**What is expected**
Output nothing but the lines from the first line of the entries to the line with "## Senior Capstone Project", inclusive, exactly as they read.

[Saved data entries]

■ ■ ■

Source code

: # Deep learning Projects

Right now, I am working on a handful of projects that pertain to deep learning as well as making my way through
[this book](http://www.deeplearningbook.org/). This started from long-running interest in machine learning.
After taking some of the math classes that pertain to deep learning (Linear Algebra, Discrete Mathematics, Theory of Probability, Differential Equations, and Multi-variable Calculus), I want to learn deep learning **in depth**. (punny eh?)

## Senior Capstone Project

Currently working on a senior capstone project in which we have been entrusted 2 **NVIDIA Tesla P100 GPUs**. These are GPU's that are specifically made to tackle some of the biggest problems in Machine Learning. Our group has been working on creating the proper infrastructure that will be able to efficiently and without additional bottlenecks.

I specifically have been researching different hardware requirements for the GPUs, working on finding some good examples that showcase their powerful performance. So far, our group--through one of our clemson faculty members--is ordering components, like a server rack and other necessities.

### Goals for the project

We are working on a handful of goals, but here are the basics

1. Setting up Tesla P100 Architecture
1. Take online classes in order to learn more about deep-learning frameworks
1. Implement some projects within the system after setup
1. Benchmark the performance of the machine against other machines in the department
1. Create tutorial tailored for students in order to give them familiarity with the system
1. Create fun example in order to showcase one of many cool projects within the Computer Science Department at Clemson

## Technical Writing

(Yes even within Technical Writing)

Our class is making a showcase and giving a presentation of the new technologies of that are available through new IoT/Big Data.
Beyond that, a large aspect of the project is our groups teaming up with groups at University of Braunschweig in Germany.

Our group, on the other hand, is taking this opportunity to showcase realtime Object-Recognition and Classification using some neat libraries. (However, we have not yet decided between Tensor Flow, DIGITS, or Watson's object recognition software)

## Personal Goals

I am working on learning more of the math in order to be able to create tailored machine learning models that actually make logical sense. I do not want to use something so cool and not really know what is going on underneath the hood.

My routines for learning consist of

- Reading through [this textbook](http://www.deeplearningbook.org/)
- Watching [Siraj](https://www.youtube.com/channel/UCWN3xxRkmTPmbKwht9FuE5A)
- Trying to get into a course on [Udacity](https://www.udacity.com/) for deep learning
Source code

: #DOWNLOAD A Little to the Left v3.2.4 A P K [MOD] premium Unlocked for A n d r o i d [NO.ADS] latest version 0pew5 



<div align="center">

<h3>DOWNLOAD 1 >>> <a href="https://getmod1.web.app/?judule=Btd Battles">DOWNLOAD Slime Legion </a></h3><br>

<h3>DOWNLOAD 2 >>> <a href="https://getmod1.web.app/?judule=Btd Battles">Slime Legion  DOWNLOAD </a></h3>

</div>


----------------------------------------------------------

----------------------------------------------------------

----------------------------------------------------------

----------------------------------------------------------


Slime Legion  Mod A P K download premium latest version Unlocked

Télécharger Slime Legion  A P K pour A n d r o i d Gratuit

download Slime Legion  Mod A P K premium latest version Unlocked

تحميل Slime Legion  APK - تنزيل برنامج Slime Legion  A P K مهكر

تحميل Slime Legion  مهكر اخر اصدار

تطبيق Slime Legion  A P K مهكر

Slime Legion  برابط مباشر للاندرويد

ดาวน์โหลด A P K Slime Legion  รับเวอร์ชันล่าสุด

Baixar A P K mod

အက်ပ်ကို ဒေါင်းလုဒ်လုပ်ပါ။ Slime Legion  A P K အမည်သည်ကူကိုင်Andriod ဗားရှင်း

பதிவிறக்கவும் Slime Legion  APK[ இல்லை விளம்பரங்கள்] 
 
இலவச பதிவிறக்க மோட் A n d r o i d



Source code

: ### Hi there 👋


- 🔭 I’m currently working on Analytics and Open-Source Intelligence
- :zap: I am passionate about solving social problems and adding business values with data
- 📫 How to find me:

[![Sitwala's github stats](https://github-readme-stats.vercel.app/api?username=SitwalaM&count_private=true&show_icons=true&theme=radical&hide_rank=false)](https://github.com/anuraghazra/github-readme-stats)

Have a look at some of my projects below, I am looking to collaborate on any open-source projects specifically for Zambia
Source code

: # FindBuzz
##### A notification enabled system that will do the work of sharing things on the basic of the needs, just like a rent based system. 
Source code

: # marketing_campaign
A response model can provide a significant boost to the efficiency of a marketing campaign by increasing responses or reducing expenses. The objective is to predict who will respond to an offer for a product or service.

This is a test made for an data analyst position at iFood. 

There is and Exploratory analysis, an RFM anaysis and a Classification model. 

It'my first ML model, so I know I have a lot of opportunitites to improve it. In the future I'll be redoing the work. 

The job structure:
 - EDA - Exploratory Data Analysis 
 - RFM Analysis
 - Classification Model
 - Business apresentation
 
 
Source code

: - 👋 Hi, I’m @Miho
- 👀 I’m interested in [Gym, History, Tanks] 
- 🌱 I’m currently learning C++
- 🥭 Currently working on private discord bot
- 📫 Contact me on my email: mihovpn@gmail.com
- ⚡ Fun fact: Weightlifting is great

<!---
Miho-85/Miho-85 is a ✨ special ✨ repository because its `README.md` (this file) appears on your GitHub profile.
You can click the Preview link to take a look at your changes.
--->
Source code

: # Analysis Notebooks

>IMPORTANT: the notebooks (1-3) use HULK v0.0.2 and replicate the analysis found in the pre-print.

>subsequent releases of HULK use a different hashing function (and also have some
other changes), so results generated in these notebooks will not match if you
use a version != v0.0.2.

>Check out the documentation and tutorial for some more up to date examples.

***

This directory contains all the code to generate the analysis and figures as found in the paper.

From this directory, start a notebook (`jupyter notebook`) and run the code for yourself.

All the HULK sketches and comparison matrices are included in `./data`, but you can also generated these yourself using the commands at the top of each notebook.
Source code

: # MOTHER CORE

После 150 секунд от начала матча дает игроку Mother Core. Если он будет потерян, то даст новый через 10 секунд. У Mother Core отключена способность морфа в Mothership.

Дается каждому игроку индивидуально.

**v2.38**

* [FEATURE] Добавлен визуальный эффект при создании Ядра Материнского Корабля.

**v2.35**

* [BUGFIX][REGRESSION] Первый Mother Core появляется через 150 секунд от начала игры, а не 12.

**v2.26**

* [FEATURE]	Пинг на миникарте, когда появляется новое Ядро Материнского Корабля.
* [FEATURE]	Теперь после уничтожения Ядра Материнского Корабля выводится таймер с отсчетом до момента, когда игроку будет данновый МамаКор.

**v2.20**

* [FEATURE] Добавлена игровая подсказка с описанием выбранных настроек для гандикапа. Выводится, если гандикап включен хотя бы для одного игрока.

■ ■ ■

**Response area**
Source code

: # Deep learning Projects

Right now, I am working on a handful of projects that pertain to deep learning as well as making my way through
[this book](http://www.deeplearningbook.org/). This started from long-running interest in machine learning.
After taking some of the math classes that pertain to deep learning (Linear Algebra, Discrete Mathematics, Theory of Probability, Differential Equations, and Multi-variable Calculus), I want to learn deep learning **in depth**. (punny eh?)

## Senior Capstone Project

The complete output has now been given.